▸ **Task description**
The material below contains a line with "On considère un anneau" and a line with "prend une clé d'évaluation". Copy exactly those two lines and all lines between them.

====== Source data ======

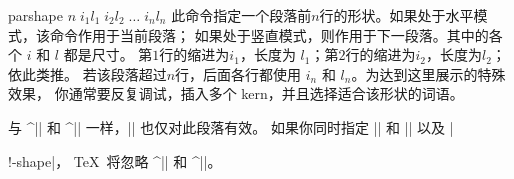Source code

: 
%
\begindesc
\cts parshape {$n\; i_1 l_1\; i_2 l_2\; \ldots \;i_n l_n$}
\explain
此命令指定一个段落前$n$行的形状。如果处于水平模式，该命令作用于当前段落；
如果处于竖直模式，则作用于下一段落。其中的各个 $i$ 和 $l$ 都是尺寸。
第$1$行的缩进为$i_1$，长度为 $l_1$；第$2$行的缩进为$i_2$，长度为$l_2$；依此类推。
若该段落超过$n$行，后面各行都使用 $i_n$ 和 $l_n$。为达到这里展示的特殊效果，
你通常要反复调试，插入多个 kern，并且选择适合该形状的词语。

与 ^|\hangafter| 和 ^|\hangindent| 一样，|\parshape| 也仅对此段落有效。
如果你同时指定 |\hangafter| 和 |\hangindent| 以及 |\par!-shape|，
\TeX\ 将忽略 ^|\hangafter| 和 ^|\hangindent|。
\ifodd\pageno\vfill\eject\fi %


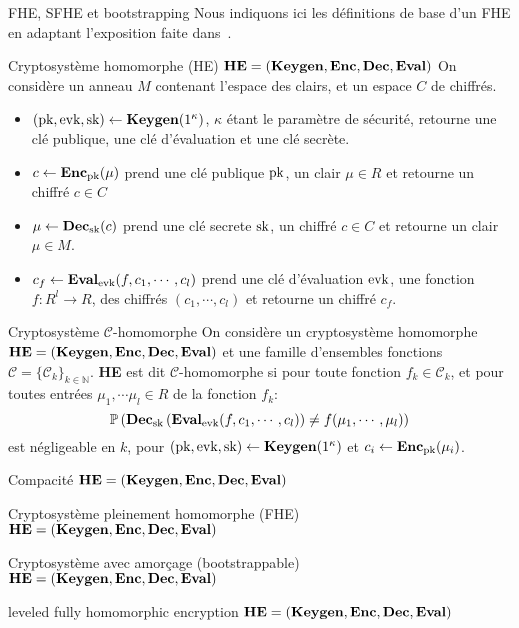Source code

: \begin{section}{FHE, SFHE et bootstrapping}
Nous indiquons ici les définitions de base d'un FHE en adaptant
l'exposition faite dans~\cite{FOCS:BraVai11}.

\begin{definition}{Cryptosystème homomorphe (HE)}
$\text{\textbf{HE}} = (\text{\textbf{Keygen}}, \text{\textbf{Enc}}, \text{\textbf{Dec}}, \text{\textbf{Eval}})$
On considère un anneau $M$ contenant l'espace des clairs, et un espace $C$ de chiffrés.
\begin{itemize}
\item $(\text{pk}, \text{evk}, \text{sk}) \leftarrow \text{\textbf{Keygen}}(1^\kappa)$, $\kappa$ étant le paramètre de sécurité, retourne une clé publique, une clé d'évaluation et une clé secrète.
\item $c \leftarrow \text{\textbf{Enc}}_{\text{pk}}(\mu)$ prend une clé publique $\text{pk}$, un clair $\mu \in R$ et retourne un chiffré $c\in C$
\item $\mu \leftarrow \text{\textbf{Dec}}_{\text{sk}}(c)$ prend une clé secrete $\text{sk}$, un chiffré $c \in C$ et retourne un clair $\mu \in M$.
\item $c_f \leftarrow \text{\textbf{Eval}}_{\text{evk}}(f, c_1,\cdots,c_l)$ prend une clé d'évaluation
$\text{evk}$, une fonction $f: R^l \rightarrow R$, des chiffrés $(c_1, \cdots, c_l)$ et retourne un chiffré $c_f$.
\end{itemize}
\end{definition}

\begin{definition}{Cryptosystème $\mathcal{C}$-homomorphe}
On considère un cryptosystème homomorphe 
$\text{\textbf{HE}} = (\text{\textbf{Keygen}}, \text{\textbf{Enc}}, \text{\textbf{Dec}}, \text{\textbf{Eval}})$ et une famille d'ensembles fonctions $\mathcal{C} = \{\mathcal{C}_{k} \}_{k\in \mathbb{N}}$. \textbf{HE} est dit 
$\mathcal{C}$-homomorphe  si pour toute fonction $f_k \in \mathcal{C}_k$, et
pour toutes entrées $\mu_1, \cdots \mu_l \in R$ de la fonction $f_k$:
\[ \mathbb{P}\left(\text{\textbf{Dec}}_{\text{sk}}\left(\text{\textbf{Eval}}_{\text{evk}}(f,c_1,\cdots,c_l)\right) \neq f(\mu_1,\cdots,\mu_l)  \right) \]
est négligeable en $k$, pour $(\text{pk}, \text{evk}, \text{sk}) \leftarrow \text{\textbf{Keygen}}(1^\kappa)$ et $c_i \leftarrow \text{\textbf{Enc}}_{\text{pk}}(\mu_i)$.
\end{definition}

\begin{definition}{Compacité}
$\text{\textbf{HE}} = (\text{\textbf{Keygen}}, \text{\textbf{Enc}}, \text{\textbf{Dec}}, \text{\textbf{Eval}})$

\end{definition}

\begin{definition}{Cryptosystème pleinement homomorphe (FHE)}
$\text{\textbf{HE}} = (\text{\textbf{Keygen}}, \text{\textbf{Enc}}, \text{\textbf{Dec}}, \text{\textbf{Eval}})$

\end{definition}

\begin{definition}{Cryptosystème avec amorçage (bootstrappable)}
$\text{\textbf{HE}} = (\text{\textbf{Keygen}}, \text{\textbf{Enc}}, \text{\textbf{Dec}}, \text{\textbf{Eval}})$

\end{definition}

\begin{definition}{leveled fully homomorphic encryption}
$\text{\textbf{HE}} = (\text{\textbf{Keygen}}, \text{\textbf{Enc}}, \text{\textbf{Dec}}, \text{\textbf{Eval}})$

\end{definition}


\end{section}
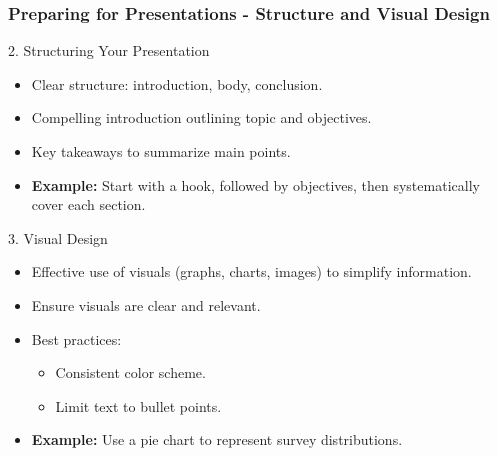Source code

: \documentclass[aspectratio=169]{beamer}
\begin{document}
\begin{frame}[fragile]
    \frametitle{Preparing for Presentations - Structure and Visual Design}
    \begin{block}{2. Structuring Your Presentation}
        \begin{itemize}
            \item Clear structure: introduction, body, conclusion.
            \item Compelling introduction outlining topic and objectives.
            \item Key takeaways to summarize main points.
            \item \textbf{Example:} Start with a hook, followed by objectives, then systematically cover each section.
        \end{itemize}
    \end{block}

    \begin{block}{3. Visual Design}
        \begin{itemize}
            \item Effective use of visuals (graphs, charts, images) to simplify information.
            \item Ensure visuals are clear and relevant.
            \item Best practices: 
                \begin{itemize}
                    \item Consistent color scheme.
                    \item Limit text to bullet points.
                \end{itemize}
            \item \textbf{Example:} Use a pie chart to represent survey distributions.
        \end{itemize}
    \end{block}
\end{frame}
\end{document}
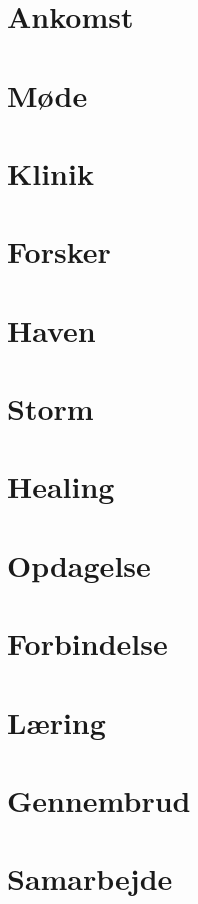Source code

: \documentclass[12pt]{book}
\begin{document}
\tableofcontents
\newpage

\chapter{Ankomst}  %

\chapter{Møde}  %

\chapter{Klinik}  %

\chapter{Forsker}  %

\chapter{Haven}  %

\chapter{Storm}  %

\chapter{Healing}  %

\chapter{Opdagelse}  %

\chapter{Forbindelse}  %

\chapter{Læring}  %

\chapter{Gennembrud}  %

\chapter{Samarbejde}  %

\end{document}

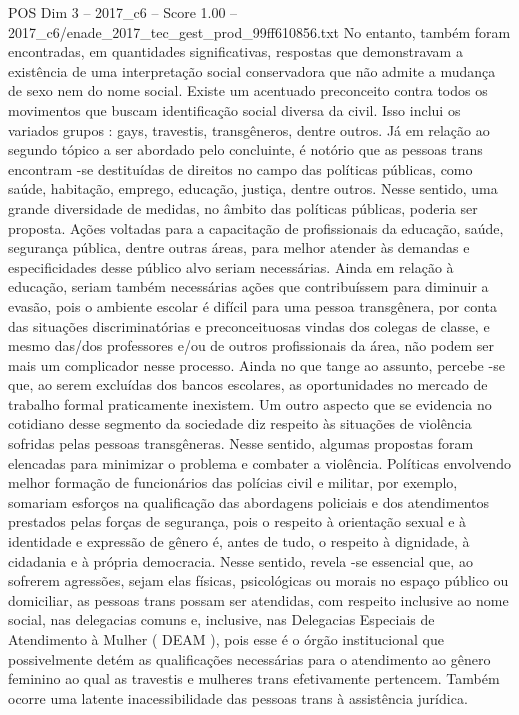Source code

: \begin{textsample}{POS Dim 3 – 2017\_c6 – Score 1.00 – 2017\_c6/enade\_2017\_tec\_gest\_prod\_99ff610856.txt}
No entanto, também foram encontradas, em quantidades significativas, respostas que demonstravam a existência de uma interpretação social conservadora que não admite a mudança de sexo nem do nome social.
Existe um acentuado preconceito contra todos os movimentos que buscam identificação social diversa da civil.
Isso inclui os variados grupos : gays, travestis, transgêneros, dentre outros.
Já em relação ao segundo tópico a ser abordado pelo concluinte, é notório que as pessoas trans encontram -se destituídas de direitos no campo das políticas públicas, como saúde, habitação, emprego, educação, justiça, dentre outros.
Nesse sentido, uma grande diversidade de medidas, no âmbito das políticas públicas, poderia ser proposta.
Ações voltadas para a capacitação de profissionais da educação, saúde, segurança pública, dentre outras áreas, para melhor atender às demandas e especificidades desse público alvo seriam necessárias.
Ainda em relação à educação, seriam também necessárias ações que contribuíssem para diminuir a evasão, pois o ambiente escolar é difícil para uma pessoa transgênera, por conta das situações discriminatórias e preconceituosas vindas dos colegas de classe, e mesmo das/dos professores e/ou de outros profissionais da área, não podem ser mais um complicador nesse processo.
Ainda no que tange ao assunto, percebe -se que, ao serem excluídas dos bancos escolares, as oportunidades no mercado de trabalho formal praticamente inexistem.
Um outro aspecto que se evidencia no cotidiano desse segmento da sociedade diz respeito às situações de violência sofridas pelas pessoas transgêneras.
Nesse sentido, algumas propostas foram elencadas para minimizar o problema e combater a violência.
Políticas envolvendo melhor formação de funcionários das polícias civil e militar, por exemplo, somariam esforços na qualificação das abordagens policiais e dos atendimentos prestados pelas forças de segurança, pois o respeito à orientação sexual e à identidade e expressão de gênero é, antes de tudo, o respeito à dignidade, à cidadania e à própria democracia.
Nesse sentido, revela -se essencial que, ao sofrerem agressões, sejam elas físicas, psicológicas ou morais no espaço público ou domiciliar, as pessoas trans possam ser atendidas, com respeito inclusive ao nome social, nas delegacias comuns e, inclusive, nas Delegacias Especiais de Atendimento à Mulher ( DEAM ), pois esse é o órgão institucional que possivelmente detém as qualificações necessárias para o atendimento ao gênero feminino ao qual as travestis e mulheres trans efetivamente pertencem.
Também ocorre uma latente inacessibilidade das pessoas trans à assistência jurídica.

\end{textsample}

======

▸ **Response**
On considère un anneau $M$ contenant l'espace des clairs, et un espace $C$ de chiffrés.
\begin{itemize}
\item $(\text{pk}, \text{evk}, \text{sk}) \leftarrow \text{\textbf{Keygen}}(1^\kappa)$, $\kappa$ étant le paramètre de sécurité, retourne une clé publique, une clé d'évaluation et une clé secrète.
\item $c \leftarrow \text{\textbf{Enc}}_{\text{pk}}(\mu)$ prend une clé publique $\text{pk}$, un clair $\mu \in R$ et retourne un chiffré $c\in C$
\item $\mu \leftarrow \text{\textbf{Dec}}_{\text{sk}}(c)$ prend une clé secrete $\text{sk}$, un chiffré $c \in C$ et retourne un clair $\mu \in M$.
\item $c_f \leftarrow \text{\textbf{Eval}}_{\text{evk}}(f, c_1,\cdots,c_l)$ prend une clé d'évaluation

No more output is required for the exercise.